What the task asks => The lines below, from the one holding "previous_track := null;" through the one holding "发表于 2024-5-22 10:55", are to be restated word for word, with all images left out.
+ + + + +
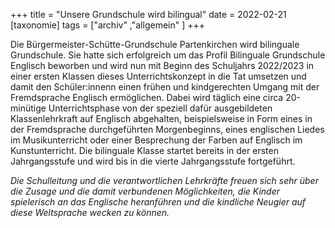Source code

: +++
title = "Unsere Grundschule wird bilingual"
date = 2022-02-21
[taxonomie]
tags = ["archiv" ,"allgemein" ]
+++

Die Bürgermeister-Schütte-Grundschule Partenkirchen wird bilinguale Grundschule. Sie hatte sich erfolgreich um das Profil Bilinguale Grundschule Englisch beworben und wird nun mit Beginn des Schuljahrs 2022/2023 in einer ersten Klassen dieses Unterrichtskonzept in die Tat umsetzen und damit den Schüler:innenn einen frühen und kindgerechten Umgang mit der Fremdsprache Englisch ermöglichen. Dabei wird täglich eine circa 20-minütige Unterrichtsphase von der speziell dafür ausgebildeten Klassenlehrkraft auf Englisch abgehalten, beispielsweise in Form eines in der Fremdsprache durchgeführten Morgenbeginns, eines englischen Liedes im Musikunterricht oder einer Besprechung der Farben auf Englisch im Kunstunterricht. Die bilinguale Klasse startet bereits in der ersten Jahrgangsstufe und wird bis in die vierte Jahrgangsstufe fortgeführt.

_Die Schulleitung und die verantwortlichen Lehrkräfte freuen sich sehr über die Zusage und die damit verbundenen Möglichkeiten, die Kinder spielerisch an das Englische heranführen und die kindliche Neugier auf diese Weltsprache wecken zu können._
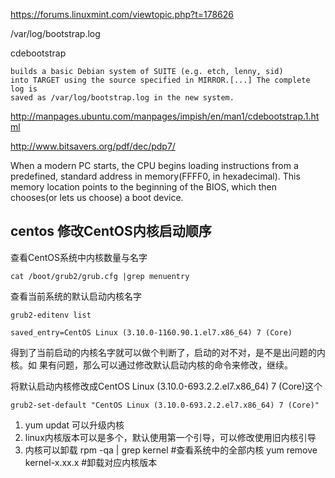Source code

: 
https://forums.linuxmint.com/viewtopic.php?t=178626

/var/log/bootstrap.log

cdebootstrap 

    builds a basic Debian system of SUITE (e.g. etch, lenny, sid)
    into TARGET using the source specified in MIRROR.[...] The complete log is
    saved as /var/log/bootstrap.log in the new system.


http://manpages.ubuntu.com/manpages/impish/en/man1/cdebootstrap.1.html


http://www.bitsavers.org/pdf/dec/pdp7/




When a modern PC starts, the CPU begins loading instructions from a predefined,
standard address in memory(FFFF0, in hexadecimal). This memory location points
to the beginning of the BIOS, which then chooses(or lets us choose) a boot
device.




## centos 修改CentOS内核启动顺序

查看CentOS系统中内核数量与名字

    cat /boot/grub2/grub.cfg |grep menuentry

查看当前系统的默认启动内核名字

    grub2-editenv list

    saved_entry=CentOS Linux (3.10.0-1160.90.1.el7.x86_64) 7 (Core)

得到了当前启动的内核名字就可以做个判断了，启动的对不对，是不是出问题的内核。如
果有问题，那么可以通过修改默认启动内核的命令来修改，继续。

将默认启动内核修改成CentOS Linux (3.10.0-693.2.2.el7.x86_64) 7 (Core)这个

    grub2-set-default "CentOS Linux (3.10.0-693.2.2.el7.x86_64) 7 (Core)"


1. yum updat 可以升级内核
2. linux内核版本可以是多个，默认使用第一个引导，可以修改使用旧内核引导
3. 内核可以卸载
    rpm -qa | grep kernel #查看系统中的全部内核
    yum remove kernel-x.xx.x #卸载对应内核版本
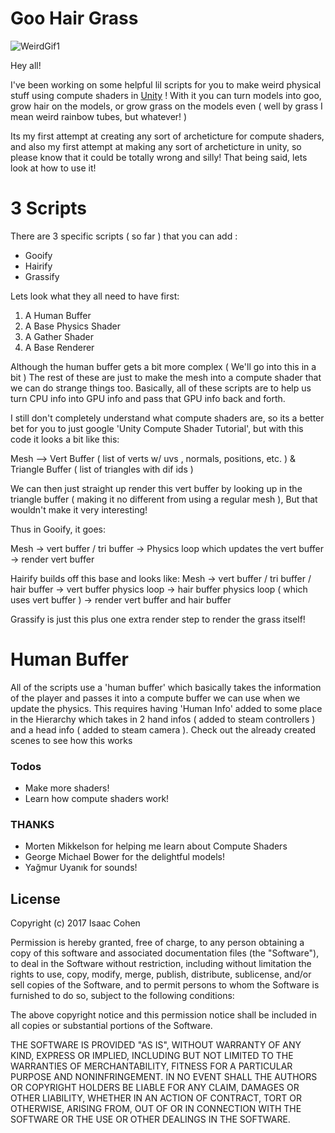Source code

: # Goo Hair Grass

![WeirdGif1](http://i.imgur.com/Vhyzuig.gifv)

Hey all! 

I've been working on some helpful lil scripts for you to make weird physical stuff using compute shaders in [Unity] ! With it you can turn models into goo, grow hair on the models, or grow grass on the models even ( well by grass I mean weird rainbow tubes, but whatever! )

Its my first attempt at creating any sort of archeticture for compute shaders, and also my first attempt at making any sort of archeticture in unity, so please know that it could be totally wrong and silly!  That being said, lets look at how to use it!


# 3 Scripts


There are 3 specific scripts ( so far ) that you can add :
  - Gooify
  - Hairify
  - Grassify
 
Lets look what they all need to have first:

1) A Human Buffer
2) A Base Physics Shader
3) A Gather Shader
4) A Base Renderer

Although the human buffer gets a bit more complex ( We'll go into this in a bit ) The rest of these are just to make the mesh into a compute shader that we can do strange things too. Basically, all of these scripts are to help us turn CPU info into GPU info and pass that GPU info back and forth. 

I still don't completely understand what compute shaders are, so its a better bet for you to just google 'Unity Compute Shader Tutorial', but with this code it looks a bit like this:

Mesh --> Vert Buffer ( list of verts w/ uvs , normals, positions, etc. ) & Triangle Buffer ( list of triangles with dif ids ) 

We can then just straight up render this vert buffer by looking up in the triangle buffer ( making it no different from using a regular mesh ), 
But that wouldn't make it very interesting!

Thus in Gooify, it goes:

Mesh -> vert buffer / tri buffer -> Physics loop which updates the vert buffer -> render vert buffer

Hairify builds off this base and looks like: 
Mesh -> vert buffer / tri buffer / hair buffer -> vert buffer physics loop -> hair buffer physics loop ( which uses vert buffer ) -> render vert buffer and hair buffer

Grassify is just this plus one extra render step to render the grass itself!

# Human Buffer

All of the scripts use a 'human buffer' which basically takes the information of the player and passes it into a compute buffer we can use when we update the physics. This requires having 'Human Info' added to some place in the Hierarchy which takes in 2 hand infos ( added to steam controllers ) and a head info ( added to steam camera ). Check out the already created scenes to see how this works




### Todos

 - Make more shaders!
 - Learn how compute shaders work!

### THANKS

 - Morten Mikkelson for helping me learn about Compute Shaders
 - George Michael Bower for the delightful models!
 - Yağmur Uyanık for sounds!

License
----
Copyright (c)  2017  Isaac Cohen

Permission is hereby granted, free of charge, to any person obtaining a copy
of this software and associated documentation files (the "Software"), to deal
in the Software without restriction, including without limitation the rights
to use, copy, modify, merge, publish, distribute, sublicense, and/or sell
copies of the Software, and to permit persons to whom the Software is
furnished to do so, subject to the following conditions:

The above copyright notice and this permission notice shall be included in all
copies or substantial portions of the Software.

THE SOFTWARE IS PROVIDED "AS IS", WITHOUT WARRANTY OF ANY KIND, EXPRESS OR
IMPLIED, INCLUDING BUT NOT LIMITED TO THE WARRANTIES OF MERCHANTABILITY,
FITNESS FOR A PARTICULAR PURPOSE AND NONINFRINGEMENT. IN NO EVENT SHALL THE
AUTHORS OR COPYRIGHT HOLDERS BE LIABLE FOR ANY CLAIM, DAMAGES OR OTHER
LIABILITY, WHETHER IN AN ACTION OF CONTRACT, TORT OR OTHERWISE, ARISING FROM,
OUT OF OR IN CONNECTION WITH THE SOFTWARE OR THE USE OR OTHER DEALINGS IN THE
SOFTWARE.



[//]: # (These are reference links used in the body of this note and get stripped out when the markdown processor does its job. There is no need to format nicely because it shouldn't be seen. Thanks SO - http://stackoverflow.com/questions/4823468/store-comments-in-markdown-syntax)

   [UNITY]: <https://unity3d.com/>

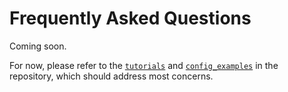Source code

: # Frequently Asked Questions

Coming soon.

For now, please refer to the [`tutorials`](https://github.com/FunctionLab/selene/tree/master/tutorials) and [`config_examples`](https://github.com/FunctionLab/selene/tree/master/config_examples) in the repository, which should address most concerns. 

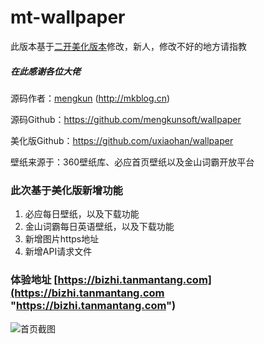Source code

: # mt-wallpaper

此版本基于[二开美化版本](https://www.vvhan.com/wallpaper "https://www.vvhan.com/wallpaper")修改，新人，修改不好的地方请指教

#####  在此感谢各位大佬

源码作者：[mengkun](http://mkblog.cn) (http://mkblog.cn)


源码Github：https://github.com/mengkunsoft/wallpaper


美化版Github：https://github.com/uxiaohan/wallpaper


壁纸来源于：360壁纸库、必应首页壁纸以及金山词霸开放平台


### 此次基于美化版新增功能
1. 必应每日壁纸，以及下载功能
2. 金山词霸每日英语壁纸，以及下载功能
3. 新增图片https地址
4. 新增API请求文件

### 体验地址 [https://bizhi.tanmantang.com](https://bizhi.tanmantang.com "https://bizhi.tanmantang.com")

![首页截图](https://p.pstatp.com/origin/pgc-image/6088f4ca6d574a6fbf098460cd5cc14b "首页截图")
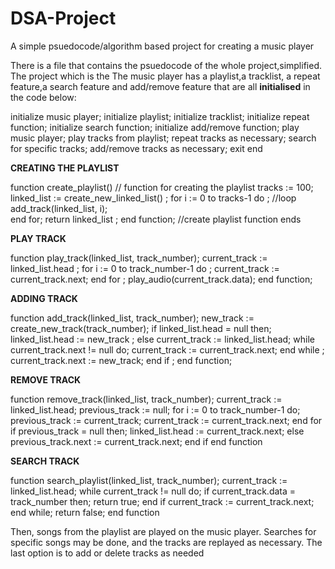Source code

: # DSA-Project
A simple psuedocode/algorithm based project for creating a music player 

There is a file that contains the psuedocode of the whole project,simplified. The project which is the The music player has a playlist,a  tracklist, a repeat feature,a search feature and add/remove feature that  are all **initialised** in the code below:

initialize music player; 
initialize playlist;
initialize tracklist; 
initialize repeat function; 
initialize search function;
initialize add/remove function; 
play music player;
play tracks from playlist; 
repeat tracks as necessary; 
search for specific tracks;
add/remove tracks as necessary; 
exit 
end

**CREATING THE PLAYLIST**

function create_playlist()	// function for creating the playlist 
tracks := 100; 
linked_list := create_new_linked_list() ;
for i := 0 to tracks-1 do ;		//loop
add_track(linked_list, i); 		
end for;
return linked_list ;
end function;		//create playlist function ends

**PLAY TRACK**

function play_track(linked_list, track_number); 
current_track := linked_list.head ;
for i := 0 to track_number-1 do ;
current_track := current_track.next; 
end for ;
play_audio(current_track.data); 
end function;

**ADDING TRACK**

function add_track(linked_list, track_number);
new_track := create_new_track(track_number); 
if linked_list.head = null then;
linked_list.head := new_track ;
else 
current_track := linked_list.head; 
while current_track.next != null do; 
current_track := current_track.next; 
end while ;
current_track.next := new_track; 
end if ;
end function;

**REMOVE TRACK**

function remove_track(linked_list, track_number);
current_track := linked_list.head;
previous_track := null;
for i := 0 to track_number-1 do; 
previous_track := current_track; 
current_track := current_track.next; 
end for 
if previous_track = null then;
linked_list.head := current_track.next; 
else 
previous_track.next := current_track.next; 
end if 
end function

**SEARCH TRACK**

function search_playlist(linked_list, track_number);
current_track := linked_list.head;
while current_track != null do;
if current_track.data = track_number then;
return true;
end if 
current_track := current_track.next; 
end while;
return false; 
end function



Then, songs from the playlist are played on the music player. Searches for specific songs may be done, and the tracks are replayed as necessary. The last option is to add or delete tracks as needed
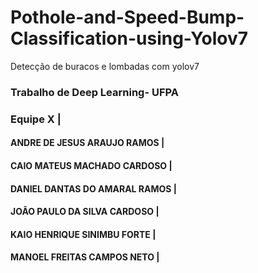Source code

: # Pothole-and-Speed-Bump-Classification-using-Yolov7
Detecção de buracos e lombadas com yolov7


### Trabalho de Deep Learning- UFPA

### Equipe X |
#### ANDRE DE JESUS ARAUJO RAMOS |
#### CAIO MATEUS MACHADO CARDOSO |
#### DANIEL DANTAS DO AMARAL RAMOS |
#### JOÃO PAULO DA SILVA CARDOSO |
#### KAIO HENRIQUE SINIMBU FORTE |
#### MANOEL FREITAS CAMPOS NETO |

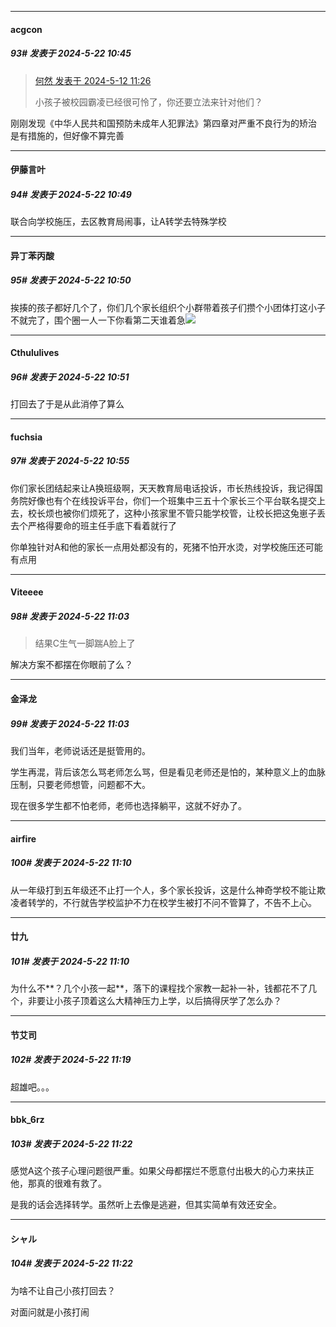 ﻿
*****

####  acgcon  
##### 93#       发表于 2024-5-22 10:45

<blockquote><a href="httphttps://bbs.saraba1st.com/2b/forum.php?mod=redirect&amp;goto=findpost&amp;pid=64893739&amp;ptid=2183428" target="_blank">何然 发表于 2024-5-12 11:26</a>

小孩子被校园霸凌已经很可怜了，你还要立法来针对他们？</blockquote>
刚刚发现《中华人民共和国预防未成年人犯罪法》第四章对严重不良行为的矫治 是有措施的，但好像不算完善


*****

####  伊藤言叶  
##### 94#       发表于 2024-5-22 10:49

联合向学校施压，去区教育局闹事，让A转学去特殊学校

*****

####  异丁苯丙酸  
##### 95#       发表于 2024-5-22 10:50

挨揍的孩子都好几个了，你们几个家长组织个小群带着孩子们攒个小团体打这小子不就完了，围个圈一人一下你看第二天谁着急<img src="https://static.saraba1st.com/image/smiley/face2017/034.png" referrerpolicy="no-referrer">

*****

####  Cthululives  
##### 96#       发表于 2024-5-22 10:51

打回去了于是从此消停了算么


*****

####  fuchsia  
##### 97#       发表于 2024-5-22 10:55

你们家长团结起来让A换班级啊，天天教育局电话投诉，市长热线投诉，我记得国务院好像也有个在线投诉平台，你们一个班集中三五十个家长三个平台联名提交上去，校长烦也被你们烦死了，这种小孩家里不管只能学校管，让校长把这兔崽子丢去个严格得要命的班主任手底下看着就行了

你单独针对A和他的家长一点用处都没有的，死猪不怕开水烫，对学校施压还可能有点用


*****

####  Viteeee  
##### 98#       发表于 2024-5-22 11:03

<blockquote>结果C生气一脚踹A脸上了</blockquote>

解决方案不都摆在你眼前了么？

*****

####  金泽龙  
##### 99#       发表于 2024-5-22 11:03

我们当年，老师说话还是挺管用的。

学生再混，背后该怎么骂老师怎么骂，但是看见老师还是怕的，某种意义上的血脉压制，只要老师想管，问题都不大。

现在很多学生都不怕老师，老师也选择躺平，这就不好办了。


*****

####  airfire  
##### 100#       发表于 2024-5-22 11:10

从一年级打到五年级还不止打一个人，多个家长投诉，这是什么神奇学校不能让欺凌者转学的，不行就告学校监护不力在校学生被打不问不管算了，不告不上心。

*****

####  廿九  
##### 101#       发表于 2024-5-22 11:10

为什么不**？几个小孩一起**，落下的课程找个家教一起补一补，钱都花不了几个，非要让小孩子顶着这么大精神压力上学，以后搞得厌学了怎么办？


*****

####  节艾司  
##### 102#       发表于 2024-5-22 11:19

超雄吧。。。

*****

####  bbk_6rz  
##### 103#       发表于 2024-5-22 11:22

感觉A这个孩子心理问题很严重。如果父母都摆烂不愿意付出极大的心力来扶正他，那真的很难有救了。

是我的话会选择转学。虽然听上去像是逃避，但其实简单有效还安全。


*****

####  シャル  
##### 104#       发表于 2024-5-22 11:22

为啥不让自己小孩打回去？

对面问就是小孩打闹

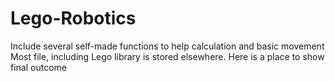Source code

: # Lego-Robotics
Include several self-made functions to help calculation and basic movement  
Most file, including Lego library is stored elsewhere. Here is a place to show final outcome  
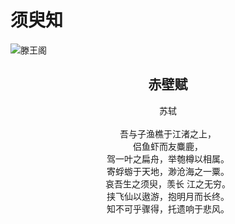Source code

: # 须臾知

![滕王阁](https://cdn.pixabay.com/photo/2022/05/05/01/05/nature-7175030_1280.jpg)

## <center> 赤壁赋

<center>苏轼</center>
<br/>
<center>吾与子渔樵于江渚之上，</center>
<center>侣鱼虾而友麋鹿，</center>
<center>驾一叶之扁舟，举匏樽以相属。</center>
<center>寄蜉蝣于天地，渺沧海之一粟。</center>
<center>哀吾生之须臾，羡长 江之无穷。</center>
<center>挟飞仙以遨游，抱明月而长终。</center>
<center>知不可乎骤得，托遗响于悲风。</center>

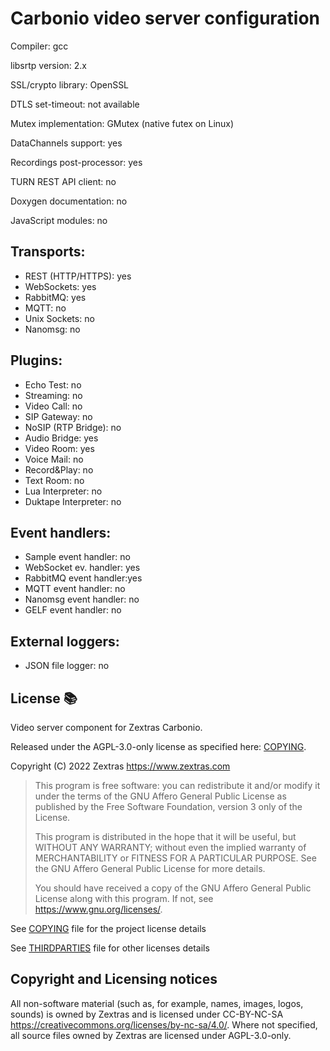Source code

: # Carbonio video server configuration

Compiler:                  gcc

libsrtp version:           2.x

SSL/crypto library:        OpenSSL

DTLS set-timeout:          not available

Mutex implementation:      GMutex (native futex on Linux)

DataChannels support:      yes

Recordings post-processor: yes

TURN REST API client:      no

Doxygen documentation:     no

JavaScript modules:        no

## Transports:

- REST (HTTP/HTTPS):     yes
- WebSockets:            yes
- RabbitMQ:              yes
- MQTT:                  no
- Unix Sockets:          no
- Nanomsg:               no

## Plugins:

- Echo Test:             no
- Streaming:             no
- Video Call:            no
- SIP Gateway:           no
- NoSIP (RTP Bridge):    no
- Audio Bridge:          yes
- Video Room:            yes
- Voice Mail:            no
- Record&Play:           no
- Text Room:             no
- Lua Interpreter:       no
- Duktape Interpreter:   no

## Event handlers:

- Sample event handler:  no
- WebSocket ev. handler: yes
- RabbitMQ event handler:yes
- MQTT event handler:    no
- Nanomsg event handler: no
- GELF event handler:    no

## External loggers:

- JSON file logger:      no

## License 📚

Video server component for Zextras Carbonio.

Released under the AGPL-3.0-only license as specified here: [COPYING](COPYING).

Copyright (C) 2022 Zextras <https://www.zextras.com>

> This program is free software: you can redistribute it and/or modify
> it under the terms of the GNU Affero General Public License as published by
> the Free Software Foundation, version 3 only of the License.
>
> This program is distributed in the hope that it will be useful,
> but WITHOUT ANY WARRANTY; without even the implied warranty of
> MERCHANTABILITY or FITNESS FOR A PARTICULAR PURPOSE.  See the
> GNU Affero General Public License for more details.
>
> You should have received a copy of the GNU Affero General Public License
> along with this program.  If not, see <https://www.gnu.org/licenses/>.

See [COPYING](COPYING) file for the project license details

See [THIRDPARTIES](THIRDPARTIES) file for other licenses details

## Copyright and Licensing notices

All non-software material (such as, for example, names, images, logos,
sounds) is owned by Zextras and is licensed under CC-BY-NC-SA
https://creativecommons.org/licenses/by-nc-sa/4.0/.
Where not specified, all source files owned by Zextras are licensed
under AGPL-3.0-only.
+ + + + +
Answer to this task =>
previous_track := null;
for i := 0 to track_number-1 do; 
previous_track := current_track; 
current_track := current_track.next; 
end for 
if previous_track = null then;
linked_list.head := current_track.next; 
else 
previous_track.next := current_track.next; 
end if 
end function

**SEARCH TRACK**

function search_playlist(linked_list, track_number);
current_track := linked_list.head;
while current_track != null do;
if current_track.data = track_number then;
return true;
end if 
current_track := current_track.next; 
end while;
return false; 
end function



Then, songs from the playlist are played on the music player. Searches for specific songs may be done, and the tracks are replayed as necessary. The last option is to add or delete tracks as needed
Source code

: # Pothole-and-Speed-Bump-Classification-using-Yolov7
Detecção de buracos e lombadas com yolov7


### Trabalho de Deep Learning- UFPA

### Equipe X |
#### ANDRE DE JESUS ARAUJO RAMOS |
#### CAIO MATEUS MACHADO CARDOSO |
#### DANIEL DANTAS DO AMARAL RAMOS |
#### JOÃO PAULO DA SILVA CARDOSO |
#### KAIO HENRIQUE SINIMBU FORTE |
#### MANOEL FREITAS CAMPOS NETO |

 ﻿
*****

####  acgcon  
##### 93#       发表于 2024-5-22 10:45

<blockquote><a href="httphttps://bbs.saraba1st.com/2b/forum.php?mod=redirect&amp;goto=findpost&amp;pid=64893739&amp;ptid=2183428" target="_blank">何然 发表于 2024-5-12 11:26</a>

小孩子被校园霸凌已经很可怜了，你还要立法来针对他们？</blockquote>
刚刚发现《中华人民共和国预防未成年人犯罪法》第四章对严重不良行为的矫治 是有措施的，但好像不算完善


*****

####  伊藤言叶  
##### 94#       发表于 2024-5-22 10:49

联合向学校施压，去区教育局闹事，让A转学去特殊学校

*****

####  异丁苯丙酸  
##### 95#       发表于 2024-5-22 10:50

挨揍的孩子都好几个了，你们几个家长组织个小群带着孩子们攒个小团体打这小子不就完了，围个圈一人一下你看第二天谁着急<img src="https://static.saraba1st.com/image/smiley/face2017/034.png" referrerpolicy="no-referrer">

*****

####  Cthululives  
##### 96#       发表于 2024-5-22 10:51

打回去了于是从此消停了算么


*****

####  fuchsia  
##### 97#       发表于 2024-5-22 10:55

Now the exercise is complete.